Lo stadio d’uscita, così rivisto, lavora in stretta simbiosi con il pre vero e proprio e la sua risposta, in frequenza ed in fase, è correlata con il carico offerto da questo. Chi volesse provare a modificare lo stadio di uscita del Model 3 o di altri DAC, utilizzando sistemi simili deve tener ben presente che l’impedenza di uscita del filtro è molto alta e che la funzione di trasferimento dello stesso è correlata con il carico che questo vede a valle. Nel caso in cui il preamplificatore abbia una resistenza d’ingresso diversa il gruppo LC, così come la rete RC a monte, deve essere calcolato di nuovo.
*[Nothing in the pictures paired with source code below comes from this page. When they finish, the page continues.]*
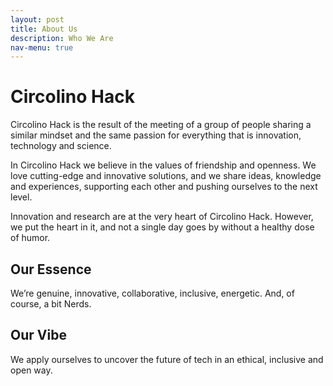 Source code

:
 ```yaml
---
layout: post
title: About Us
description: Who We Are
nav-menu: true
---
```


# Circolino Hack
Circolino Hack is the result of the meeting of a group of people sharing a similar mindset and the same passion for
everything that is innovation, technology and science.

In Circolino Hack we believe in the values of friendship and openness. We love cutting-edge and innovative solutions,
and we share ideas, knowledge and experiences, supporting each other and pushing ourselves to the next level.

Innovation and research are at the very heart of Circolino Hack.
However, we put the heart in it, and not a single day goes by without a healthy dose of humor.

## Our Essence
We’re genuine, innovative, collaborative, inclusive, energetic. And, of course, a bit Nerds.

## Our Vibe
We apply ourselves to uncover the future of tech in an ethical, inclusive and open way. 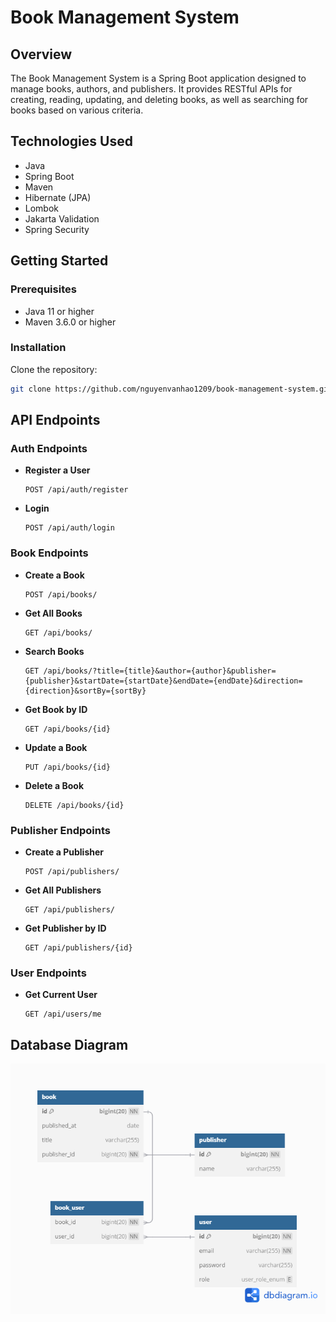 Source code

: # Book Management System

## Overview
The Book Management System is a Spring Boot application designed to manage books, authors, and publishers. It provides RESTful APIs for creating, reading, updating, and deleting books, as well as searching for books based on various criteria.

## Technologies Used
- Java
- Spring Boot
- Maven
- Hibernate (JPA)
- Lombok
- Jakarta Validation
- Spring Security

## Getting Started

### Prerequisites
- Java 11 or higher
- Maven 3.6.0 or higher

### Installation
Clone the repository:
   ```sh
   git clone https://github.com/nguyenvanhao1209/book-management-system.git
   ```
## API Endpoints

### Auth Endpoints
- **Register a User**
    ```http
    POST /api/auth/register
    ```
- **Login**
    ```http
    POST /api/auth/login
    ```

### Book Endpoints
- **Create a Book**
  ```http
  POST /api/books/
  ```
- **Get All Books**
  ```http
  GET /api/books/
  ```
- **Search Books**
    ```http
    GET /api/books/?title={title}&author={author}&publisher={publisher}&startDate={startDate}&endDate={endDate}&direction={direction}&sortBy={sortBy}
    ```
- **Get Book by ID**
    ```http
    GET /api/books/{id}
    ```
- **Update a Book**
    ```http
    PUT /api/books/{id}
    ```
- **Delete a Book**
    ```http
    DELETE /api/books/{id}
    ```
### Publisher Endpoints

- **Create a Publisher**
    ```http
    POST /api/publishers/
    ```
- **Get All Publishers**
    ```http
    GET /api/publishers/
    ```
- **Get Publisher by ID**
    ```http
    GET /api/publishers/{id}
    ```
### User Endpoints

- **Get Current User**
    ```http
    GET /api/users/me
    ```
## Database Diagram
![Database Diagram](
    db.png
)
In termini di prestazioni strumentali lo stadio passivo mostra certamente risultati più scarsi. Il controllo attivo della funzione di trasferimento, operata attraverso una rete di controreazione ed un qualsivoglia operazionale, ha performance che derivano proprio dal modo di operare della rete di feedback. In termini musicali, quindi di sensazioni di ascolto, si rilevano invece differenze che fanno pesare nettamente la bilancia a favore dello stadio passivo. L’equilibrio timbrico aumenta e le colorazioni scompaiono. Sono sensazioni nette, ben percepibili. In un primo tempo si è spaventati perché il suono diventa più esile, meno presente. Un’analisi più attenta lascia a bocca aperta. Quello che si nota è una percezione più netta dei dettagli, eliminando le colorazioni molte informazioni emergono e si portano allo stesso livello delle altre, in questo modo è tutto più definito e percepibile. È come guardare uno splendido paesaggio in una bella giornata, sotto una luce troppo forte, riverberante: saremo colpiti da alcuni dettagli ma molti saranno soffocati da questa luminosità; al contrario se questa diviene più tenue le immagini saranno più nette e lo sguardo potrà spingersi ad apprezzare i particolari più minuti con meno fatica.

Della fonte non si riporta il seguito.